Verse 22. - The Lord... that pleadeth the cause of his people (comp. Jeremiah 50:34, which contains an allusion to this passage). As his people have a relentless adversary, who accuses them continually, and pleads against them (Revelation 12:10), so it is needful that they should have an untiring advocate. God himself is this Advocate. The dregs of the cup (see the comment on ver. 17, ad fin.).

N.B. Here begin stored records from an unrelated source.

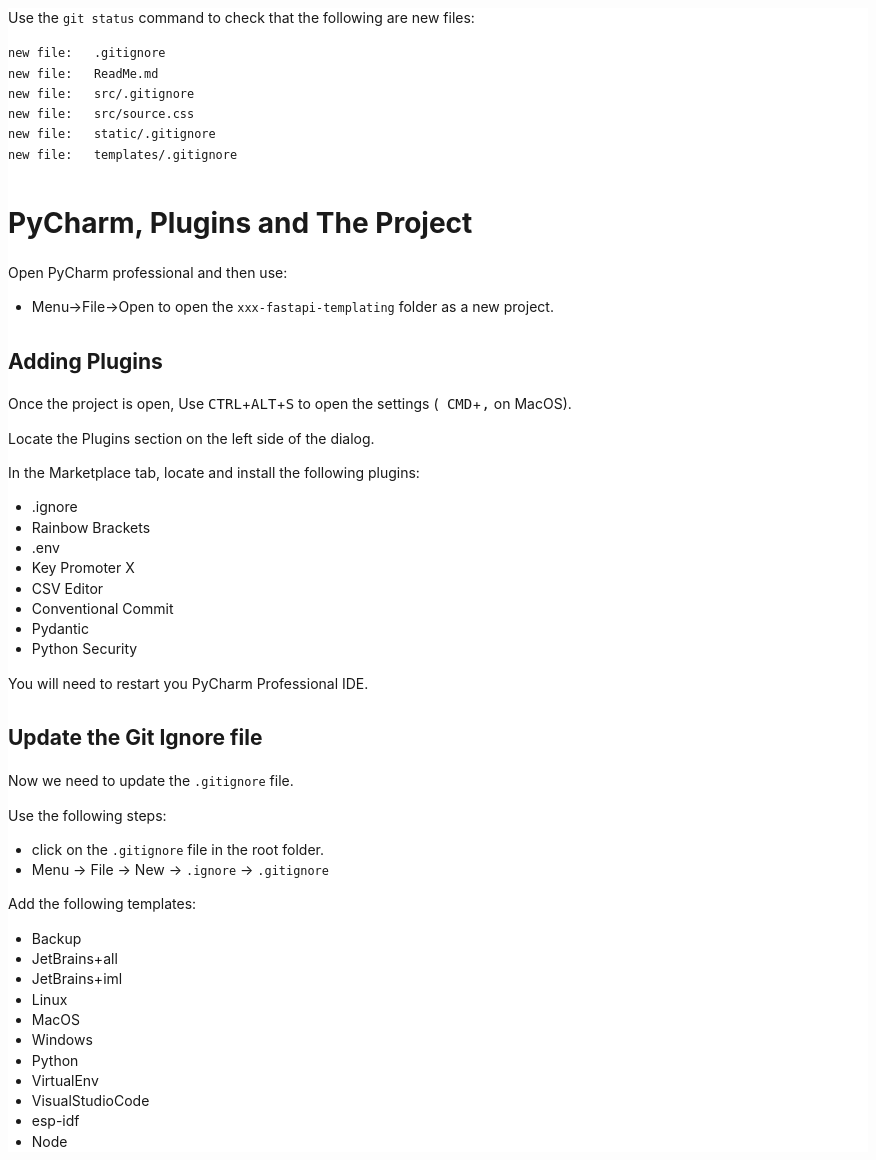 Use the `git status` command to check that the following are new files:

```text
new file:   .gitignore
new file:   ReadMe.md
new file:   src/.gitignore
new file:   src/source.css
new file:   static/.gitignore
new file:   templates/.gitignore
```

# PyCharm, Plugins and The Project

Open PyCharm professional and then use:
- Menu->File->Open 
to open the `xxx-fastapi-templating` folder as a new
project.

## Adding Plugins

Once the project is open, Use <kbd>CTRL</kbd>+<kbd>ALT</kbd>+<kbd>S</kbd> to open the settings (<kbd>
CMD</kbd>+<kbd>,</kbd> on MacOS).

Locate the Plugins section on the left side of the dialog.

In the Marketplace tab, locate and install the following plugins:

- .ignore
- Rainbow Brackets
- .env
- Key Promoter X
- CSV Editor
- Conventional Commit
- Pydantic
- Python Security

You will need to restart you PyCharm Professional IDE.

## Update the Git Ignore file

Now we need to update the `.gitignore` file.

Use the following steps:

- click on the `.gitignore` file in the root folder.
- Menu -> File -> New -> `.ignore` -> `.gitignore`

Add the following templates:

- Backup
- JetBrains+all
- JetBrains+iml
- Linux
- MacOS
- Windows
- Python
- VirtualEnv
- VisualStudioCode
- esp-idf
- Node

51:17-23 God calls upon his people to mind the things that belong to their everlasting peace. Jerusalem had provoked God, and was made to taste the bitter fruits. Those who should have been her comforters, were their own tormentors. They have no patience by which to keep possesion of their own souls, nor any confidence in God's promise, by which to keep possession of its comfort. Thou art drunken, not as formerly, with the intoxicating cup of Babylon's idolatries, but with the cup of affliction. Know, then, the cause of God's people may for a time seem as lost, but God will protect it, by convincing the conscience, or confounding the projects, of those that strive against it. The oppressors required souls to be subjected to them, that every man should believe and worship as they would have them. But all they could gain by violence was, that people were brought to outward hypocritical conformity, for consciences cannot be forced.Thus saith the Lord, the Lord and thy God,.... He who is Lord of all, the eternal Jehovah, who can do all things, and who is the covenant God of his people, and will do all things he has purposed and promised, and which are for their good and his glory; of which they may be assured from the consideration of these names and titles of his, for which reason they seem to be used and mentioned:

that pleadeth the cause of his people, which is a righteous one, as he will make it appear to be, by delivering them out of their troubles, and by avenging their bodies.

Behold, I have taken out of thy hand the cup of trembling; which he himself had put there, Isaiah 51:17, and which none but himself could take out; not she herself, nor any of her sons, nor indeed could they give her any relief; but when the Lord's time is come to favour his people, he himself will remove it:

even the dregs of the cup of my fury; it shall all be clean taken away, nothing of it shall remain:

thou shalt no more drink it again; or "any longer" (c); after the slaying of the witnesses, and their rising again, there will be no more persecution of the church of God; see Isaiah 2:9.

(c) "non ultra", V. L. Pagninus, Montanus.